Spontaneous Diabetes Mellitus Models

Model Introduction

Spontaneous diabetes models refer to models of diabetes and its complications that occur naturally due to genetic factors such as gene mutations or chromosomal aberrations, without human intervention. This category mainly includes NOD mice, Insulin-2 Akita mice, KK-Ay mice, and BB rats. The core principles involve autoimmune destruction of pancreatic islet cells, proteotoxicity caused by insulin gene mutations, and metabolic disorders induced by specific gene introductions. These models can effectively simulate the natural occurrence and progression of human diabetic nephropathy (DN).

Research Applications

These models are primarily used to simulate the pathophysiological changes of human Type 1 and Type 2 diabetes and their renal complications:

1. Type 1 Diabetes Research: NOD mice and BB rats are commonly used to simulate autoimmune insulin-dependent diabetes mellitus (IDDM).
2. Type 2 Diabetes Research: KK-Ay mice, characterized by severe obesity and hyperglycemia, are widely used in the study of renal injury in Type 2 diabetes.
3. Complications Research: In addition to diabetes research, Akita mice can be used to explore complications such as hypertension and heart failure.

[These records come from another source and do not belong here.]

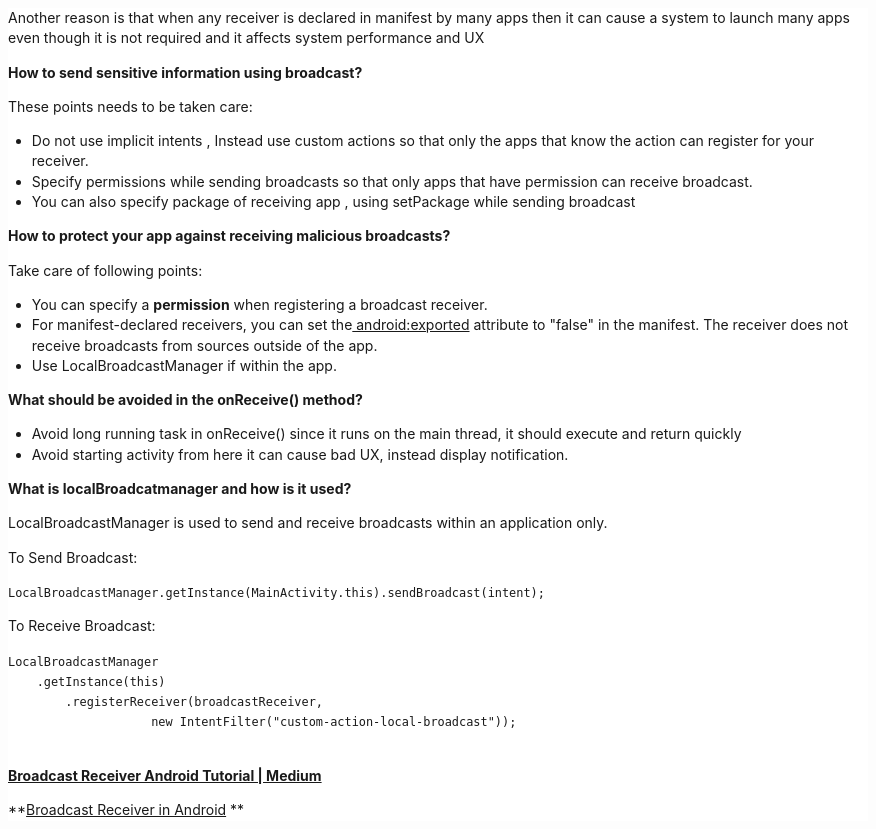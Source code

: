 Another reason is that when any receiver is declared in manifest by many apps then it can cause a system to launch many apps even though it is not required and it affects system performance and UX

**How to send sensitive information using broadcast?**

These points needs to be taken care:



* Do not use implicit intents , Instead use custom actions so that only the apps that know the action can register for your receiver.
* Specify permissions while sending broadcasts so that only apps that have permission can receive broadcast.
* You can also specify package of receiving app , using setPackage while sending broadcast 

**How to protect your app against receiving malicious broadcasts?**

Take care of following points:



* You can specify a **permission** when registering a broadcast receiver.
* For manifest-declared receivers, you can set the[ android:exported](https://developer.android.com/guide/topics/manifest/receiver-element#exported) attribute to "false" in the manifest. The receiver does not receive broadcasts from sources outside of the app.
* Use LocalBroadcastManager if within the app.

**What should be avoided in the onReceive() method?**



* Avoid long running task in onReceive() since it runs on the main thread, it should execute and return quickly 
* Avoid starting activity from here it can cause bad UX, instead display notification.

**What is localBroadcatmanager and how  is it used?**

LocalBroadcastManager is used to send and receive broadcasts within an application only.

To Send Broadcast:


```
LocalBroadcastManager.getInstance(MainActivity.this).sendBroadcast(intent);
```


To Receive Broadcast:


```
LocalBroadcastManager
    .getInstance(this)
        .registerReceiver(broadcastReceiver, 
                    new IntentFilter("custom-action-local-broadcast"));


```


**[Broadcast Receiver Android Tutorial | Medium](https://medium.com/@huseyinozkoc/android-broadcast-receiver-tutorial-with-example-230bea21e78)**

**[Broadcast Receiver in Android](https://vinodpattanshetti49.medium.com/broadcast-receiver-in-android-7790016ee15e) **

Key Points of Experimental Design

Since these models are spontaneous, experimental designs are mainly based on observations of the natural disease course across different strains, requiring no specific drug induction or surgical intervention:

1. NOD Mice: Pancreatic inflammation typically appears at 4–5 weeks of age, diabetes develops at 24–30 weeks, and progression to DN occurs around 37 weeks.
2. Insulin-2 Akita Mice: Significant hyperglycemia and albuminuria can be observed as early as 4 weeks of age.
3. KK-Ay Mice: Significant segmental glomerular sclerosis and related changes in biochemical indicators can be observed at 20 weeks of age.
4. BB Rats: The disease course is relatively long, usually requiring observation up to 18 months.
5. Husbandry Costs: These models are difficult to breed and maintain, resulting in higher costs.

Key Monitoring Indicators

1. Biochemical Indicators:
   • Blood glucose levels, Glycated hemoglobin (HbA1c).
   • Urinary protein excretion rate, albuminuria, urinary protein-to-creatinine ratio (UPCR).
   • Glomerular filtration rate (GFR).
2. Pathological Indicators:
   • Pancreas: Pancreatic inflammatory response, reduction in pancreatic β-cell mass.
   • Kidney: Glomerular hypertrophy, mesangial cell proliferation, mesangial matrix expansion, thickening of the glomerular capillary basement membrane, increased extracellular matrix (ECM), and glomerulosclerosis (e.g., segmental sclerosis).
3. Molecular Markers:
   • Localization and expression of Advanced Glycation End-products (AGEs) and Transforming Growth Factor-β (TGF-β) in the glomerular mesangial area.
4. Other Physical Signs:
   • Body weight (e.g., severe obesity in KK-Ay mice), blood pressure (e.g., hypertension in Akita mice).